**WORK ITEM**. Find the line with "- @google-labs/agent-kit@0.12.0" in the entries below, then reproduce it and every line after it down to and including the line with "- @google-labs/template-kit@0.3.9", exactly.

*** Opening DATA TO EXAMINE ***

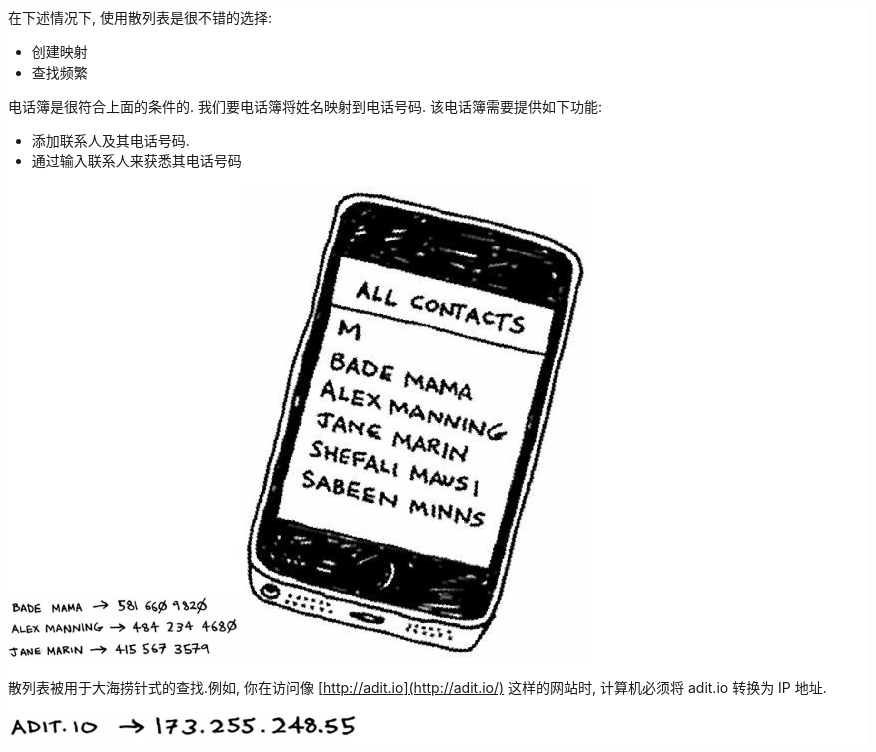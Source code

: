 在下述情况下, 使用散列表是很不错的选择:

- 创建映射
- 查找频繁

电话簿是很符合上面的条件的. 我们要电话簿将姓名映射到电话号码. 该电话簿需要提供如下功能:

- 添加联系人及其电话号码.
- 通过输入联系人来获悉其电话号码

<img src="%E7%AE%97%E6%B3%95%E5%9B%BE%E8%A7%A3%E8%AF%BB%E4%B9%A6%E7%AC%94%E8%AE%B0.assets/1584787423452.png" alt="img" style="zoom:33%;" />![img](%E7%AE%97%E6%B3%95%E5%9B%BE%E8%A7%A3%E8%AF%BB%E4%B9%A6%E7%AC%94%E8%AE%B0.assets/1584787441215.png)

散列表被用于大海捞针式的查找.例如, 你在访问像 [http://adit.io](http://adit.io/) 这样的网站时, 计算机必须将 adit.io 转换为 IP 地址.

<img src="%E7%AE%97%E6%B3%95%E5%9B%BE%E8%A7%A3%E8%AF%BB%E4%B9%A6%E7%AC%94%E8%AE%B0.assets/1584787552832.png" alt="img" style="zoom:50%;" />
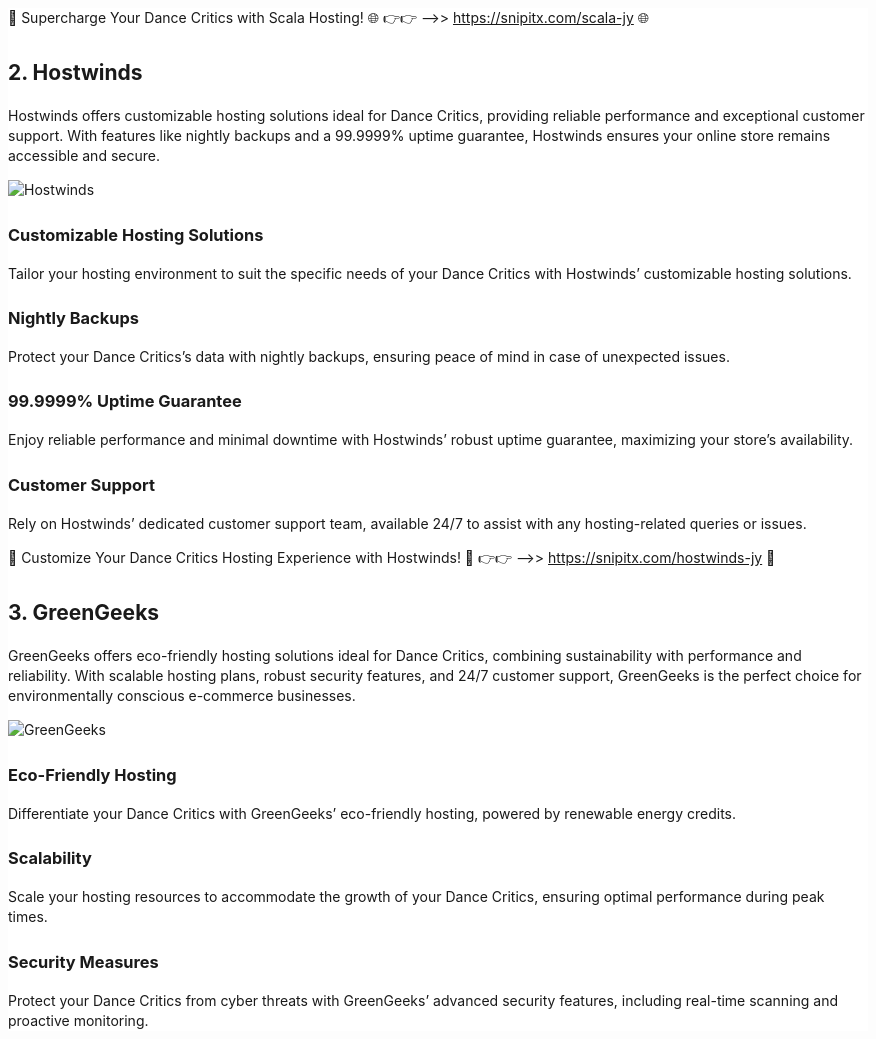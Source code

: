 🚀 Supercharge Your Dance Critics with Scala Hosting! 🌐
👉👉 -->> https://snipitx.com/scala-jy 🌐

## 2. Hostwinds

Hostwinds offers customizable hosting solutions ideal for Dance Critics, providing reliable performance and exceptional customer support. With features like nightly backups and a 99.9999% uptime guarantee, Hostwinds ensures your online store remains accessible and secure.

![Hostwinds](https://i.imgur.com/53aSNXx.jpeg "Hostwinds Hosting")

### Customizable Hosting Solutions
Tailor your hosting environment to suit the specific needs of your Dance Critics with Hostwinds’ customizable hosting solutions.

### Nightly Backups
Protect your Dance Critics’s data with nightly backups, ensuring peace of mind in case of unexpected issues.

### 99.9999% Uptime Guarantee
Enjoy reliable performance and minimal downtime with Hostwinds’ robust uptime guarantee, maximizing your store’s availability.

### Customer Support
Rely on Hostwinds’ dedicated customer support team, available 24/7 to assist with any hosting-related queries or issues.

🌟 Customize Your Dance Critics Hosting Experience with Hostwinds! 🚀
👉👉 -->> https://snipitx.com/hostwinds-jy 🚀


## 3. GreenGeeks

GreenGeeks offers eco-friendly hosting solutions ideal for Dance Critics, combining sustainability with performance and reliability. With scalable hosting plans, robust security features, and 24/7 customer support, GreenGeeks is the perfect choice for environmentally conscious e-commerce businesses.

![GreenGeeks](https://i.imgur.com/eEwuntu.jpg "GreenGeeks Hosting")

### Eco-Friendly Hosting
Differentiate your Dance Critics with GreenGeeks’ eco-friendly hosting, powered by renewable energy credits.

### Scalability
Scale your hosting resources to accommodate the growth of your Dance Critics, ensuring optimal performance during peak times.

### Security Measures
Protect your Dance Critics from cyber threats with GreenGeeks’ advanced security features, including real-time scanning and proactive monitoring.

*** Closing DATA TO EXAMINE ***
*** Opening DATA TO EXAMINE ***

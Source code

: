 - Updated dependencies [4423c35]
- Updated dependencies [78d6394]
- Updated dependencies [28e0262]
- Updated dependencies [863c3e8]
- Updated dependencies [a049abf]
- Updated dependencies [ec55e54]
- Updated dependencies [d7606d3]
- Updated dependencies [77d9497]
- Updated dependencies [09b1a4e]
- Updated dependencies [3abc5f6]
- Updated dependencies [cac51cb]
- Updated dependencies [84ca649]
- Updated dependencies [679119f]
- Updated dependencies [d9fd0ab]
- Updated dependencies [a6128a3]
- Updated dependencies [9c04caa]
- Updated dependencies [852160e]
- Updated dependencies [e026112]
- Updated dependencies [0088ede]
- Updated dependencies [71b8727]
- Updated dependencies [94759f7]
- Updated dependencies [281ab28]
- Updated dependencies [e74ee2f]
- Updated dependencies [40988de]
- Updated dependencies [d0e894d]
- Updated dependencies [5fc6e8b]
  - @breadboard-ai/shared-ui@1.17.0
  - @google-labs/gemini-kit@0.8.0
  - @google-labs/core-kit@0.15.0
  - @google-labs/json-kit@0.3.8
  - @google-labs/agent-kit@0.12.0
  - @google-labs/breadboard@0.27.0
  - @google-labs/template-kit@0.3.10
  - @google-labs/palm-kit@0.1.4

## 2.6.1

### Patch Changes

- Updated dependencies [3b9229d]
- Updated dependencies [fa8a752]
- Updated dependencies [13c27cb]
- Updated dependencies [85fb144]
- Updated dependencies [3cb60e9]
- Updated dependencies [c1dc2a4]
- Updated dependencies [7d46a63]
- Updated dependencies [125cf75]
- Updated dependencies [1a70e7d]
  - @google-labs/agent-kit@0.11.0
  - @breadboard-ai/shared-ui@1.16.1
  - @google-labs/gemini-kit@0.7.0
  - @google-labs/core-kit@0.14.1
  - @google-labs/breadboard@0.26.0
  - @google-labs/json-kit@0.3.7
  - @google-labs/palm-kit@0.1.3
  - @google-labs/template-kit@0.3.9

*** Closing DATA TO EXAMINE ***
*** Opening DATA TO EXAMINE ***

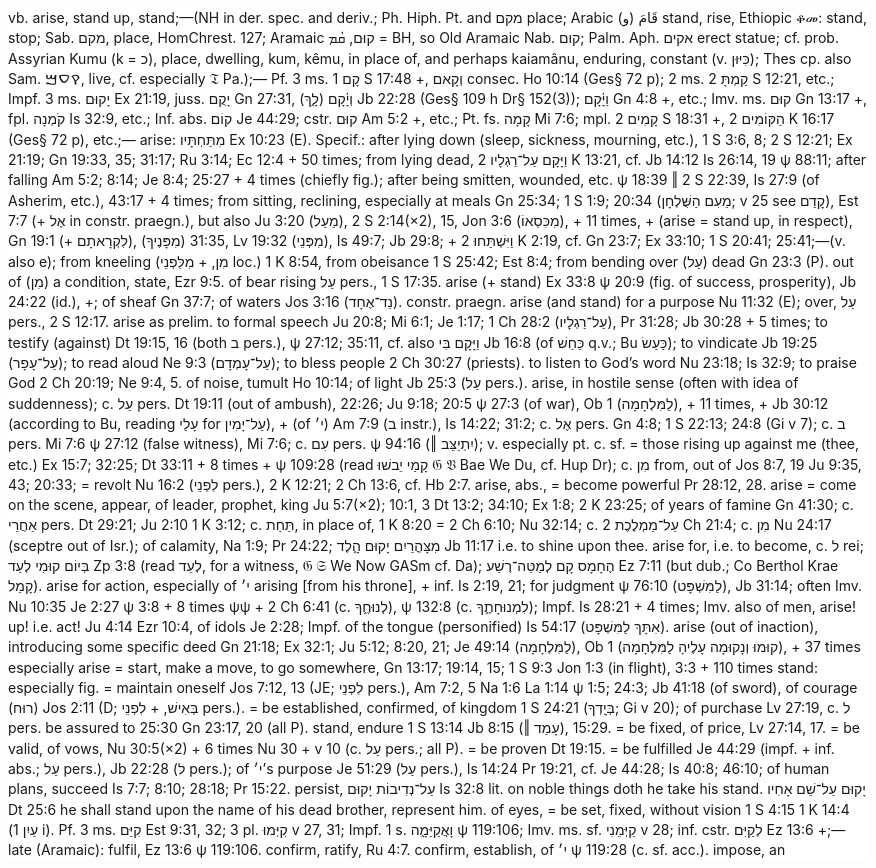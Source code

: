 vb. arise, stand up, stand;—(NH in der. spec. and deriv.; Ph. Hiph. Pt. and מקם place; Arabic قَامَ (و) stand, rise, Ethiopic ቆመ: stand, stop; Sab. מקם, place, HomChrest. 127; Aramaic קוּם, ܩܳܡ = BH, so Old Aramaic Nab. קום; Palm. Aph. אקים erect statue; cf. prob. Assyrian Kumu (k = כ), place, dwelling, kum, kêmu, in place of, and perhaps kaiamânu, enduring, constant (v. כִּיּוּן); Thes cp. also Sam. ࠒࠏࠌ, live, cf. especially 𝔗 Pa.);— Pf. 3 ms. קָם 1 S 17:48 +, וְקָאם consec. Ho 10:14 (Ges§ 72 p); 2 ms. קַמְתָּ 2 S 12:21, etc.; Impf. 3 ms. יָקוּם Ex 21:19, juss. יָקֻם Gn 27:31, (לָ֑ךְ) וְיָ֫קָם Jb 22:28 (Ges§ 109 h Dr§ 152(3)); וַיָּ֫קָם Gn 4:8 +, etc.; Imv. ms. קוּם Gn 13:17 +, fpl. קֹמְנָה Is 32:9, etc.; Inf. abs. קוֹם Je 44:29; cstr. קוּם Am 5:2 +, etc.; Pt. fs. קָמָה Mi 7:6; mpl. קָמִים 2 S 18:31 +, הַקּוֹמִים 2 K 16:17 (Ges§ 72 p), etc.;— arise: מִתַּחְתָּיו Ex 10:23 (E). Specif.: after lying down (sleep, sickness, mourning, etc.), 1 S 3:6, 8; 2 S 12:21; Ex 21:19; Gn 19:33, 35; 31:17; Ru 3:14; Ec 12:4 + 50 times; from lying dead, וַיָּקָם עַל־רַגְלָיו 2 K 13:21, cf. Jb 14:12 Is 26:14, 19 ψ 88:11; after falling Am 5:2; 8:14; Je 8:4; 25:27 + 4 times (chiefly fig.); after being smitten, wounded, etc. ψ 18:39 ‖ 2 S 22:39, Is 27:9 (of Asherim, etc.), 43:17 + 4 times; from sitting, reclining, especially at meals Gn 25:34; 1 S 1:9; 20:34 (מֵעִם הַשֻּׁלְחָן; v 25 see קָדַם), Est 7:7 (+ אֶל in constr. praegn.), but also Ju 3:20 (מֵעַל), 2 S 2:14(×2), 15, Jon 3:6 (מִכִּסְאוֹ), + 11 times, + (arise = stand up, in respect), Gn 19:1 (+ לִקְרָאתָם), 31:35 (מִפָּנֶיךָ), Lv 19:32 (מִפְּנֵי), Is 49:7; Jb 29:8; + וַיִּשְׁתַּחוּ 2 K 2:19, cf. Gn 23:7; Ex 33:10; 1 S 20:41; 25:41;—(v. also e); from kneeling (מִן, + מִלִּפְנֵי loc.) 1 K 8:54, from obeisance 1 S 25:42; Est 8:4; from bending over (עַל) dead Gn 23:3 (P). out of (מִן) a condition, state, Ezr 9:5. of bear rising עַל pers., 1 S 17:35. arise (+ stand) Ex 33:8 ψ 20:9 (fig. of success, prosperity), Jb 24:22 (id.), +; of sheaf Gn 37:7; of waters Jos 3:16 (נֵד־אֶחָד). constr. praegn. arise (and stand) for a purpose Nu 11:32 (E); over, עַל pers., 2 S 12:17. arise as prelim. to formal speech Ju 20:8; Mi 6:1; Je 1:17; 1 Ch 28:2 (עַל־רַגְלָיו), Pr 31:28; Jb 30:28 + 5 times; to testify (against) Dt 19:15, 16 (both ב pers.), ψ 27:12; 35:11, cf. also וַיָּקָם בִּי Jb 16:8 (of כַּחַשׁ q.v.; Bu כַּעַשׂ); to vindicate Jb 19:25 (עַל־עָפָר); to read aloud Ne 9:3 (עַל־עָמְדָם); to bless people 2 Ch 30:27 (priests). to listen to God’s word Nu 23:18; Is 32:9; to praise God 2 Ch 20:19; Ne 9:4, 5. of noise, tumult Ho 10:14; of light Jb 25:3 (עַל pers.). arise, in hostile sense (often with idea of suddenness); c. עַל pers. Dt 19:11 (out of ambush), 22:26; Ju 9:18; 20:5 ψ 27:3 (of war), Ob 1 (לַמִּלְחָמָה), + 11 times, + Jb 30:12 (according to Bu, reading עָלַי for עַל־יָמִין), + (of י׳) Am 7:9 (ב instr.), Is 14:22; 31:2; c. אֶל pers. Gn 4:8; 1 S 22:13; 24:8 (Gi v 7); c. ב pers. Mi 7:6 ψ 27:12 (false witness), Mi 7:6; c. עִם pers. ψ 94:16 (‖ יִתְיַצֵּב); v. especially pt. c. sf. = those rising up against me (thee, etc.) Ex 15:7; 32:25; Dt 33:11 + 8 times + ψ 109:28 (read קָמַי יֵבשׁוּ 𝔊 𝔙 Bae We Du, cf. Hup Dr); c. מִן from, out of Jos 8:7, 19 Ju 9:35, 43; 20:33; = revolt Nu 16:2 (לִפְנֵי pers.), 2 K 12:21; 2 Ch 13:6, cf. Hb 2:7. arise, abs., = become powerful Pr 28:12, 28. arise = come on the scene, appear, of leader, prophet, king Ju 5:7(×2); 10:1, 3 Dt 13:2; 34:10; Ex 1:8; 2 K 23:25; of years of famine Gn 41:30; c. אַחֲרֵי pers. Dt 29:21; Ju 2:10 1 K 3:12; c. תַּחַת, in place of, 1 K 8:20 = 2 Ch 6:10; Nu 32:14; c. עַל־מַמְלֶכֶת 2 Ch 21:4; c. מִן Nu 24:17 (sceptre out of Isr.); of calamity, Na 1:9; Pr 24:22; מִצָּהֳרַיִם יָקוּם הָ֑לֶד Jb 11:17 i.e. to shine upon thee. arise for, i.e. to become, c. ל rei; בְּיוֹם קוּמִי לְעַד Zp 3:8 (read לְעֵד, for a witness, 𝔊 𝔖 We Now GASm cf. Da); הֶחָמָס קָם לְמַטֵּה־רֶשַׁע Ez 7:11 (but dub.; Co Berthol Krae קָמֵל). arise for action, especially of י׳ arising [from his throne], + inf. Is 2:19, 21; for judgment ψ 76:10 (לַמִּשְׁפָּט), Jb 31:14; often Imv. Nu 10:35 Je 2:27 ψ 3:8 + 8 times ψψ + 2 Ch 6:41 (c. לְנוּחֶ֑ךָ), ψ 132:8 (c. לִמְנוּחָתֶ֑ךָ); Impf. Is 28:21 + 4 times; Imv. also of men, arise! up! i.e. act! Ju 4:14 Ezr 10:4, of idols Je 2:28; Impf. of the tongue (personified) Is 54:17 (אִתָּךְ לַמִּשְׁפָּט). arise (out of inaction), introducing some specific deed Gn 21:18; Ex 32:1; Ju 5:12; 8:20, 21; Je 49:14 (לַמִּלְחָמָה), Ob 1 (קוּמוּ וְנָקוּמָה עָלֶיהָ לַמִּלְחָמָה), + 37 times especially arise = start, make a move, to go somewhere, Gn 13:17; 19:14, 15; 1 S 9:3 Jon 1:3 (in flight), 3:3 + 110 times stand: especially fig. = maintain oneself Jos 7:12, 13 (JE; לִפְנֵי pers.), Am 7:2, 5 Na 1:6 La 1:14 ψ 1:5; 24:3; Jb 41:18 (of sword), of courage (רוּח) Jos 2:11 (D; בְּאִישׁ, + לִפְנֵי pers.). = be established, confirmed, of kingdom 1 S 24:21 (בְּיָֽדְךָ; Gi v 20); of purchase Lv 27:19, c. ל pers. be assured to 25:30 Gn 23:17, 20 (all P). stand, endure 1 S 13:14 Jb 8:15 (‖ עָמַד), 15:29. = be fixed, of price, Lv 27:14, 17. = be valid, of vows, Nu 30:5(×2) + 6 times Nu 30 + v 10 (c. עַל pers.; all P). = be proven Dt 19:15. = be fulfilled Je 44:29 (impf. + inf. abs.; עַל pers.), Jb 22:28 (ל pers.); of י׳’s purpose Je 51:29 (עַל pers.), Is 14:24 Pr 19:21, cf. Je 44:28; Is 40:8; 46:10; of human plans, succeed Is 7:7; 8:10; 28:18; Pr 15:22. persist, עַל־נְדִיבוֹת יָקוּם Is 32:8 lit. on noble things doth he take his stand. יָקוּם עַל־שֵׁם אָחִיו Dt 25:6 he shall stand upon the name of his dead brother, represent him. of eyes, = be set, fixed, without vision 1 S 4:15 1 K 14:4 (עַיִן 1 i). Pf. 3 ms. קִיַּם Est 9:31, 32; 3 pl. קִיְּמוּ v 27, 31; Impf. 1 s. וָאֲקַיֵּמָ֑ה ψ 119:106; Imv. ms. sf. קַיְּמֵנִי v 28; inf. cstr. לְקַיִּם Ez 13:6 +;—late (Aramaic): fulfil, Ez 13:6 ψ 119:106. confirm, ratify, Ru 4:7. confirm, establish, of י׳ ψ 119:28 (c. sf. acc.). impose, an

*** Closing DATA TO EXAMINE ***

**TASK SOLUTION**.
  - @google-labs/agent-kit@0.12.0
  - @google-labs/breadboard@0.27.0
  - @google-labs/template-kit@0.3.10
  - @google-labs/palm-kit@0.1.4

## 2.6.1

### Patch Changes

- Updated dependencies [3b9229d]
- Updated dependencies [fa8a752]
- Updated dependencies [13c27cb]
- Updated dependencies [85fb144]
- Updated dependencies [3cb60e9]
- Updated dependencies [c1dc2a4]
- Updated dependencies [7d46a63]
- Updated dependencies [125cf75]
- Updated dependencies [1a70e7d]
  - @google-labs/agent-kit@0.11.0
  - @breadboard-ai/shared-ui@1.16.1
  - @google-labs/gemini-kit@0.7.0
  - @google-labs/core-kit@0.14.1
  - @google-labs/breadboard@0.26.0
  - @google-labs/json-kit@0.3.7
  - @google-labs/palm-kit@0.1.3
  - @google-labs/template-kit@0.3.9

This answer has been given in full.